Alors les villes se défendent. Certaines utilisent effectivement la vente. Elles se vendent comme des plateformes de services. Et c’est une façon différente de présenter les projets. Et bien certaines villes américaines font des cartes privatives. Les cartes platinium de certaines villes sont en préparation. D’autres comme Amsterdam font l’inverse. Des cartes inclusives qui donnent aux non-résidents des droits juridiquement réservés habituellement aux résidents pour une période temporaire. Donc considérer la ville comme un espace de vente de service c’est aussi une chose qui fait partie des projets de demain. Le consommateur, lui, veut gagner du temps. Les trois quarts de ces gens habitent dans les villes suburbaines. Le temps que vous leur faites gagner semble la mesure de la qualité de vos projets.

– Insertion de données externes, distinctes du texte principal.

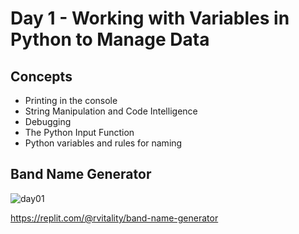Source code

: # Day 1 - Working with Variables in Python to Manage Data

## Concepts

-   Printing in the console
-   String Manipulation and Code Intelligence
-   Debugging
-   The Python Input Function
-   Python variables and rules for naming

## Band Name Generator

![day01](band_name_generator)

https://replit.com/@rvitality/band-name-generator
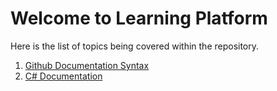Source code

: # Welcome to Learning Platform

Here is the list of topics being covered within the repository.
1. [Github Documentation Syntax](docs/Github_Documentation_Syntax.md)
2. [C# Documentation](docs/CSharp_Main.md)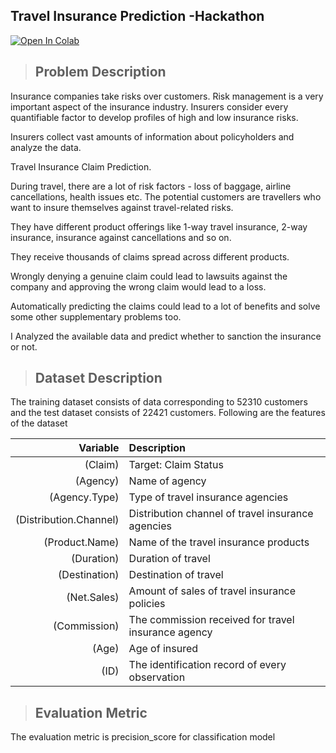 ## Travel Insurance Prediction -Hackathon

<a href="https://colab.research.google.com/github/its51/Travel-Insurance-Prediction---Hackathon/blob/master/Final_Travel_Insurance_Claim_Team_Kernel_Matters_edit.ipynb" target="_parent"><img src="https://colab.research.google.com/assets/colab-badge.svg" alt="Open In Colab"/></a>


> ## Problem Description

Insurance companies take risks over customers. Risk management is a very important aspect of the insurance industry. Insurers consider every quantifiable factor to develop profiles of high and low insurance risks.

Insurers collect vast amounts of information about policyholders and analyze the data.

Travel Insurance Claim Prediction.

During travel, there are a lot of risk factors - loss of baggage, airline cancellations, health issues etc. The potential customers are travellers who want to insure themselves against travel-related risks. 

They have different product offerings like 1-way travel insurance, 2-way insurance, insurance against cancellations and so on. 

They receive thousands of claims spread across different products.

Wrongly denying a genuine claim could lead to lawsuits against the company and approving the wrong claim would lead to a loss.

Automatically predicting the claims could lead to a lot of benefits and solve some other supplementary problems too.

I Analyzed the available data and predict whether to sanction the insurance or not.

> ## Dataset Description

The training dataset consists of data corresponding to 52310 customers and the test dataset consists of 22421 customers.
Following are the features of the dataset

|Variable|Description|
|--------:|:------------|
| (Claim)|Target: Claim Status|
|(Agency)|Name of agency  |
|(Agency.Type)|Type of travel insurance agencies  |
|(Distribution.Channel)|Distribution channel of travel insurance agencies  |
|(Product.Name)|Name of the travel insurance products  |
|(Duration)|Duration of travel  |
|(Destination)|Destination of travel  |
| (Net.Sales)|Amount of sales of travel insurance policies |
| (Commission)|The commission received for travel insurance agency |
|(Age)|Age of insured  |
|(ID)|The identification record of every observation |

> ## Evaluation Metric
The evaluation metric is precision_score for classification model 
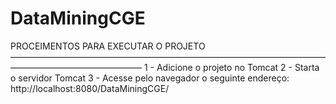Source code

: # DataMiningCGE

PROCEIMENTOS PARA EXECUTAR O PROJETO
———————————————————————————————————————————————————
1 - Adicione o projeto no Tomcat 
2 - Starta o servidor Tomcat
3 - Acesse pelo navegador o seguinte endereço: http://localhost:8080/DataMiningCGE/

• Et puis il y a les community defenders. Ceux-là, vous les connaissez bien. Ce sont ceux qui ont vu que vous allez toucher à leur sanctuaire. Et c’est quoi un sanctuaire pour une petite communauté ? C’est tout l’écosystème de solidarité qui existe dans une communauté. Les ethnologues les identifient afin de pouvoir les protéger ou les relocaliser. Et la grande défense des community defenders, c’est par exemple le ralentisseur. C’est le ralentisseur que l’on fait mettre par l’élu local, municipal, et qui vous fait baisser de 20 % la vitesse moyenne de l’axe routier que vous imaginez extraordinaire pour relier l’autoroute. Ils veulent du slow les community defenders.

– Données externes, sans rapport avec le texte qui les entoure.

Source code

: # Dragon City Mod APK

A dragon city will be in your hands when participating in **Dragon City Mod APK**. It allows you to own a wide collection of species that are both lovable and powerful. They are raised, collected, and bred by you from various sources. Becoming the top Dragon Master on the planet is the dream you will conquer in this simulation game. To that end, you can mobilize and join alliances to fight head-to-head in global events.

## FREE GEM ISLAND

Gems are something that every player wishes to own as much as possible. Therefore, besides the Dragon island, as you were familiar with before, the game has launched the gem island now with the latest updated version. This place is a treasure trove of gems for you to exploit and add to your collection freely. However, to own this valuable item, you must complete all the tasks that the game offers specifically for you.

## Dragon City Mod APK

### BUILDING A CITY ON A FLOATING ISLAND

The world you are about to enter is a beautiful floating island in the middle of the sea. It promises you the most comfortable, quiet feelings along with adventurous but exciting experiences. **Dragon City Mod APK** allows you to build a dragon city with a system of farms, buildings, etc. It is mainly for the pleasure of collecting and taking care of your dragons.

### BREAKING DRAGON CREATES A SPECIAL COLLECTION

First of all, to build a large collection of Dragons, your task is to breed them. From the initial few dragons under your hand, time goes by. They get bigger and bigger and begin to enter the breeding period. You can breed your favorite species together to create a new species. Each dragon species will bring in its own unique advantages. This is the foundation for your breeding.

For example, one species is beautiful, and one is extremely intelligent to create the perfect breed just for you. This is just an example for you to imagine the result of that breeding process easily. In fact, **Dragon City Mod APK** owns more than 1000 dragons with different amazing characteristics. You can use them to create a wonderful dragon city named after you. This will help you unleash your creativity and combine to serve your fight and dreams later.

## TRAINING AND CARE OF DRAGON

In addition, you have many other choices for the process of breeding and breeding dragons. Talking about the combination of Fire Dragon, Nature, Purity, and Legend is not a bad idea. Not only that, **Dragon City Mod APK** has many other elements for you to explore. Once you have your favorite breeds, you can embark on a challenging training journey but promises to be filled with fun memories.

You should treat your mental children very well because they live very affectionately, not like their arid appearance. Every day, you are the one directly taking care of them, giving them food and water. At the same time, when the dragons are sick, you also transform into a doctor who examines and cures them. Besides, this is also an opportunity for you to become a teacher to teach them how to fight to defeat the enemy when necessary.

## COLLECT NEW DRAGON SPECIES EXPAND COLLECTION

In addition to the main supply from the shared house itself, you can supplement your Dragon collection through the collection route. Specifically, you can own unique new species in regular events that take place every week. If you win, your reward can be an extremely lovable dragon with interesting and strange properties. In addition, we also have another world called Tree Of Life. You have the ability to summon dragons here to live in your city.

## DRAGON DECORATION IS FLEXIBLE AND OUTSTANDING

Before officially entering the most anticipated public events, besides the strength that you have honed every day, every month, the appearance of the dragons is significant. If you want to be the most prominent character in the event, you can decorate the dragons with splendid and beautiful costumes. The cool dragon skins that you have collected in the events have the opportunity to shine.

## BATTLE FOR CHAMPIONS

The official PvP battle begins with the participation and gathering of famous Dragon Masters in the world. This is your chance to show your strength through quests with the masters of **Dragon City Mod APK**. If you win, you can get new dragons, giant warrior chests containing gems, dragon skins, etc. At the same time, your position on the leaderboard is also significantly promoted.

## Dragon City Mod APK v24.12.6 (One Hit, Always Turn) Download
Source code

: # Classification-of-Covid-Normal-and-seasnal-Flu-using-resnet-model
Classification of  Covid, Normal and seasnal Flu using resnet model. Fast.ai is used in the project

• Les derniers, et je m’arrêterai là, ce sont les passive citizens. Eux, ils vont vous inviter peut-être à prendre le thé. Ils ne vont rien dire pendant l’opération et simplement, ils auront une seule réaction, ils ne vont pas réélire le maire. C’est ce qu’ils feront. Ils ne bougent pas de chez eux, mais ils appuient sur le bouton non lorsqu’il faut voter. Et eux, ils ont un mot clé. Le silence. Je veux du silence. Alors effectivement, eux, c’est le chantier qui est l’ennemi..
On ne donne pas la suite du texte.